**YOUR INSTRUCTIONS**
Set down, exactly as written, the lines from the top of the data to the line that holds "桂山留上客，兰室命娇娃。", and omit the pictures.

**DATA UNDER STUDY**
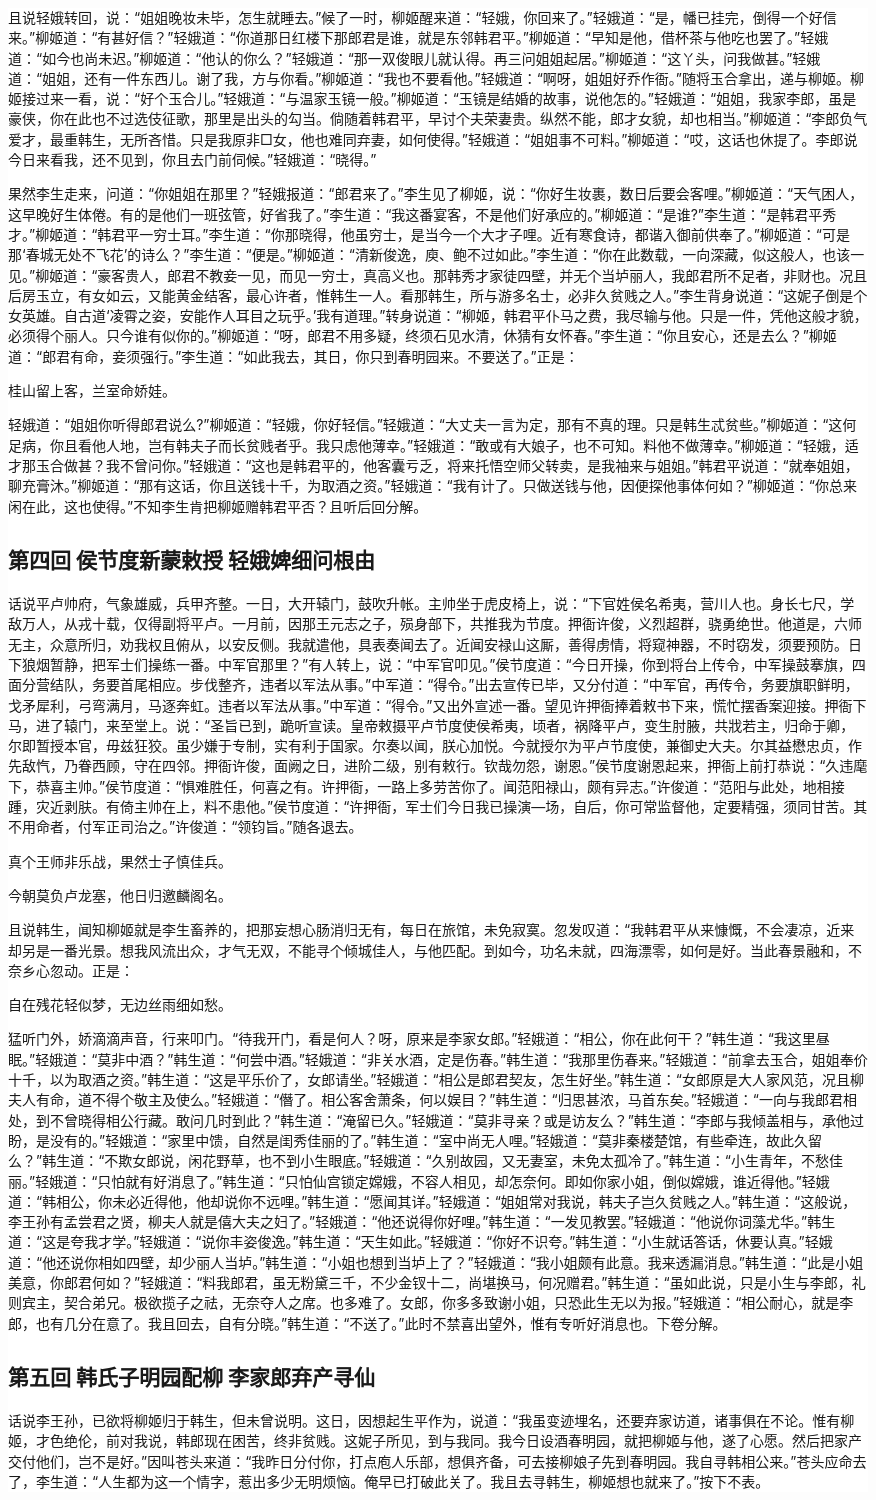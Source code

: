 且说轻娥转回，说：“姐姐晚妆未毕，怎生就睡去。”候了一时，柳姬醒来道：“轻娥，你回来了。”轻娥道：“是，幡已挂完，倒得一个好信来。”柳姬道：“有甚好信？”轻娥道：“你道那日红楼下那郎君是谁，就是东邻韩君平。”柳姬道：“早知是他，借杯茶与他吃也罢了。”轻娥道：“如今也尚未迟。”柳姬道：“他认的你么？”轻娥道：“那一双俊眼儿就认得。再三问姐姐起居。”柳姬道：“这丫头，问我做甚。”轻娥道：“姐姐，还有一件东西儿。谢了我，方与你看。”柳姬道：“我也不要看他。”轻娥道：“啊呀，姐姐好乔作衙。”随将玉合拿出，递与柳姬。柳姬接过来一看，说：“好个玉合儿。”轻娥道：“与温家玉镜一般。”柳姬道：“玉镜是结婚的故事，说他怎的。”轻娥道：“姐姐，我家李郎，虽是豪侠，你在此也不过选伎征歌，那里是出头的勾当。倘随着韩君平，早讨个夫荣妻贵。纵然不能，郎才女貌，却也相当。”柳姬道：“李郎负气爱才，最重韩生，无所吝惜。只是我原非□女，他也难同弃妻，如何使得。”轻娥道：“姐姐事不可料。”柳姬道：“哎，这话也休提了。李郎说今日来看我，还不见到，你且去门前伺候。”轻娥道：“晓得。”  

果然李生走来，问道：“你姐姐在那里？”轻娥报道：“郎君来了。”李生见了柳姬，说：“你好生妆裹，数日后要会客哩。”柳姬道：“天气困人，这早晚好生体倦。有的是他们一班弦管，好省我了。”李生道：“我这番宴客，不是他们好承应的。”柳姬道：“是谁?”李生道：“是韩君平秀才。”柳姬道：“韩君平一穷士耳。”李生道：“你那晓得，他虽穷士，是当今一个大才子哩。近有寒食诗，都谐入御前供奉了。”柳姬道：“可是那‘春城无处不飞花’的诗么？”李生道：“便是。”柳姬道：“清新俊逸，庾、鲍不过如此。”李生道：“你在此数载，一向深藏，似这般人，也该一见。”柳姬道：“豪客贵人，郎君不教妾一见，而见一穷士，真高义也。那韩秀才家徒四壁，并无个当垆丽人，我郎君所不足者，非财也。况且后房玉立，有女如云，又能黄金结客，最心许者，惟韩生一人。看那韩生，所与游多名士，必非久贫贱之人。”李生背身说道：“这妮子倒是个女英雄。自古道‘凌霄之姿，安能作人耳目之玩乎。’我有道理。”转身说道：“柳姬，韩君平仆马之费，我尽输与他。只是一件，凭他这般才貌，必须得个丽人。只今谁有似你的。”柳姬道：“呀，郎君不用多疑，终须石见水清，休猜有女怀春。”李生道：“你且安心，还是去么？”柳姬道：“郎君有命，妾须强行。”李生道：“如此我去，其日，你只到春明园来。不要送了。”正是：  

桂山留上客，兰室命娇娃。  

轻娥道：“姐姐你听得郎君说么?”柳姬道：“轻娥，你好轻信。”轻娥道：“大丈夫一言为定，那有不真的理。只是韩生忒贫些。”柳姬道：“这何足病，你且看他人地，岂有韩夫子而长贫贱者乎。我只虑他薄幸。”轻娥道：“敢或有大娘子，也不可知。料他不做薄幸。”柳姬道：“轻娥，适才那玉合做甚？我不曾问你。”轻娥道：“这也是韩君平的，他客囊亏乏，将来托悟空师父转卖，是我袖来与姐姐。”韩君平说道：“就奉姐姐，聊充膏沐。”柳姬道：“那有这话，你且送钱十千，为取酒之资。”轻娥道：“我有计了。只做送钱与他，因便探他事体何如？”柳姬道：“你总来闲在此，这也使得。”不知李生肯把柳姬赠韩君平否？且听后回分解。  

## 第四回  侯节度新蒙敕授  轻娥婢细问根由  

话说平卢帅府，气象雄威，兵甲齐整。一日，大开辕门，鼓吹升帐。主帅坐于虎皮椅上，说：“下官姓侯名希夷，营川人也。身长七尺，学敌万人，从戎十载，仅得副将平卢。一月前，因那王元志之子，殒身部下，共推我为节度。押衙许俊，义烈超群，骁勇绝世。他道是，六师无主，众意所归，劝我权且俯从，以安反侧。我就遣他，具表奏闻去了。近闻安禄山这厮，善得虏情，将窥神器，不时窃发，须要预防。日下狼烟暂静，把军士们操练一番。中军官那里？”有人转上，说：“中军官叩见。”侯节度道：“今日开操，你到将台上传令，中军操鼓搴旗，四面分营结队，务要首尾相应。步伐整齐，违者以军法从事。”中军道：“得令。”出去宣传已毕，又分付道：“中军官，再传令，务要旗职鲜明，戈矛犀利，弓弯满月，马逐奔虹。违者以军法从事。”中军道：“得令。”又出外宣述一番。望见许押衙捧着敕书下来，慌忙摆香案迎接。押衙下马，进了辕门，来至堂上。说：“圣旨已到，跪听宣读。皇帝敕摄平卢节度使侯希夷，顷者，祸降平卢，变生肘腋，共戕若主，归命于卿，尔即暂授本官，毋兹狂狡。虽少嫌于专制，实有利于国家。尔奏以闻，朕心加悦。今就授尔为平卢节度使，兼御史大夫。尔其益懋忠贞，作先敌忾，乃眷西顾，守在四邻。押衙许俊，面阙之日，进阶二级，别有敕行。钦哉勿怨，谢恩。”侯节度谢恩起来，押衙上前打恭说：“久违麾下，恭喜主帅。”侯节度道：“惧难胜任，何喜之有。许押衙，一路上多劳苦你了。闻范阳禄山，颇有异志。”许俊道：“范阳与此处，地相接踵，灾近剥肤。有倚主帅在上，料不患他。”侯节度道：“许押衙，军士们今日我已操演—场，自后，你可常监督他，定要精强，须同甘苦。其不用命者，付军正司治之。”许俊道：“领钧旨。”随各退去。  

真个王师非乐战，果然士子慎佳兵。  

今朝莫负卢龙塞，他日归邀麟阁名。  

且说韩生，闻知柳姬就是李生畜养的，把那妄想心肠消归无有，每日在旅馆，未免寂寞。忽发叹道：“我韩君平从来慷慨，不会凄凉，近来却另是一番光景。想我风流出众，才气无双，不能寻个倾城佳人，与他匹配。到如今，功名未就，四海漂零，如何是好。当此春景融和，不奈乡心忽动。正是：  

自在残花轻似梦，无边丝雨细如愁。  

猛听门外，娇滴滴声音，行来叩门。“待我开门，看是何人？呀，原来是李家女郎。”轻娥道：“相公，你在此何干？”韩生道：“我这里昼眠。”轻娥道：“莫非中酒？”韩生道：“何尝中酒。”轻娥道：“非关水酒，定是伤春。”韩生道：“我那里伤春来。”轻娥道：“前拿去玉合，姐姐奉价十千，以为取酒之资。”韩生道：“这是平乐价了，女郎请坐。”轻娥道：“相公是郎君契友，怎生好坐。”韩生道：“女郎原是大人家风范，况且柳夫人有命，道不得个敬主及使么。”轻娥道：“僭了。相公客舍萧条，何以娱目？”韩生道：“归思甚浓，马首东矣。”轻娥道：“一向与我郎君相处，到不曾晓得相公行藏。敢问几时到此？”韩生道：“淹留已久。”轻娥道：“莫非寻亲？或是访友么？”韩生道：“李郎与我倾盖相与，承他过盼，是没有的。”轻娥道：“家里中馈，自然是闺秀佳丽的了。”韩生道：“室中尚无人哩。”轻娥道：“莫非秦楼楚馆，有些牵连，故此久留么？”韩生道：“不欺女郎说，闲花野草，也不到小生眼底。”轻娥道：“久别故园，又无妻室，未免太孤冷了。”韩生道：“小生青年，不愁佳丽。”轻娥道：“只怕就有好消息了。”韩生道：“只怕仙宫锁定嫦娥，不容人相见，却怎奈何。即如你家小姐，倒似嫦娥，谁近得他。”轻娥道：“韩相公，你未必近得他，他却说你不远哩。”韩生道：“愿闻其详。”轻娥道：“姐姐常对我说，韩夫子岂久贫贱之人。”韩生道：“这般说，李王孙有孟尝君之贤，柳夫人就是僖大夫之妇了。”轻娥道：“他还说得你好哩。”韩生道：“一发见教罢。”轻娥道：“他说你词藻尤华。”韩生道：“这是夸我才学。”轻娥道：“说你丰姿俊逸。”韩生道：“天生如此。”轻娥道：“你好不识夸。”韩生道：“小生就话答话，休要认真。”轻娥道：“他还说你相如四壁，却少丽人当垆。”韩生道：“小姐也想到当垆上了？”轻娥道：“我小姐颇有此意。我来透漏消息。”韩生道：“此是小姐美意，你郎君何如？”轻娥道：“料我郎君，虽无粉黛三千，不少金钗十二，尚堪换马，何况赠君。”韩生道：“虽如此说，只是小生与李郎，礼则宾主，契合弟兄。极欲揽子之祛，无奈夺人之席。也多难了。女郎，你多多致谢小姐，只恐此生无以为报。”轻娥道：“相公耐心，就是李郎，也有几分在意了。我且回去，自有分晓。”韩生道：“不送了。”此时不禁喜出望外，惟有专听好消息也。下卷分解。  

## 第五回  韩氏子明园配柳  李家郎弃产寻仙  

话说李王孙，已欲将柳姬归于韩生，但未曾说明。这日，因想起生平作为，说道：“我虽变迹埋名，还要弃家访道，诸事俱在不论。惟有柳姬，才色绝伦，前对我说，韩郎现在困苦，终非贫贱。这妮子所见，到与我同。我今日设酒春明园，就把柳姬与他，遂了心愿。然后把家产交付他们，岂不是好。”因叫苍头来道：“我昨日分付你，打点庖人乐部，想俱齐备，可去接柳娘子先到春明园。我自寻韩相公来。”苍头应命去了，李生道：“人生都为这一个情字，惹出多少无明烦恼。俺早已打破此关了。我且去寻韩生，柳姬想也就来了。”按下不表。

**WRITTEN RESPONSE**
Source code

: 且说轻娥转回，说：“姐姐晚妆未毕，怎生就睡去。”候了一时，柳姬醒来道：“轻娥，你回来了。”轻娥道：“是，幡已挂完，倒得一个好信来。”柳姬道：“有甚好信？”轻娥道：“你道那日红楼下那郎君是谁，就是东邻韩君平。”柳姬道：“早知是他，借杯茶与他吃也罢了。”轻娥道：“如今也尚未迟。”柳姬道：“他认的你么？”轻娥道：“那一双俊眼儿就认得。再三问姐姐起居。”柳姬道：“这丫头，问我做甚。”轻娥道：“姐姐，还有一件东西儿。谢了我，方与你看。”柳姬道：“我也不要看他。”轻娥道：“啊呀，姐姐好乔作衙。”随将玉合拿出，递与柳姬。柳姬接过来一看，说：“好个玉合儿。”轻娥道：“与温家玉镜一般。”柳姬道：“玉镜是结婚的故事，说他怎的。”轻娥道：“姐姐，我家李郎，虽是豪侠，你在此也不过选伎征歌，那里是出头的勾当。倘随着韩君平，早讨个夫荣妻贵。纵然不能，郎才女貌，却也相当。”柳姬道：“李郎负气爱才，最重韩生，无所吝惜。只是我原非□女，他也难同弃妻，如何使得。”轻娥道：“姐姐事不可料。”柳姬道：“哎，这话也休提了。李郎说今日来看我，还不见到，你且去门前伺候。”轻娥道：“晓得。”  

果然李生走来，问道：“你姐姐在那里？”轻娥报道：“郎君来了。”李生见了柳姬，说：“你好生妆裹，数日后要会客哩。”柳姬道：“天气困人，这早晚好生体倦。有的是他们一班弦管，好省我了。”李生道：“我这番宴客，不是他们好承应的。”柳姬道：“是谁?”李生道：“是韩君平秀才。”柳姬道：“韩君平一穷士耳。”李生道：“你那晓得，他虽穷士，是当今一个大才子哩。近有寒食诗，都谐入御前供奉了。”柳姬道：“可是那‘春城无处不飞花’的诗么？”李生道：“便是。”柳姬道：“清新俊逸，庾、鲍不过如此。”李生道：“你在此数载，一向深藏，似这般人，也该一见。”柳姬道：“豪客贵人，郎君不教妾一见，而见一穷士，真高义也。那韩秀才家徒四壁，并无个当垆丽人，我郎君所不足者，非财也。况且后房玉立，有女如云，又能黄金结客，最心许者，惟韩生一人。看那韩生，所与游多名士，必非久贫贱之人。”李生背身说道：“这妮子倒是个女英雄。自古道‘凌霄之姿，安能作人耳目之玩乎。’我有道理。”转身说道：“柳姬，韩君平仆马之费，我尽输与他。只是一件，凭他这般才貌，必须得个丽人。只今谁有似你的。”柳姬道：“呀，郎君不用多疑，终须石见水清，休猜有女怀春。”李生道：“你且安心，还是去么？”柳姬道：“郎君有命，妾须强行。”李生道：“如此我去，其日，你只到春明园来。不要送了。”正是：  

桂山留上客，兰室命娇娃。  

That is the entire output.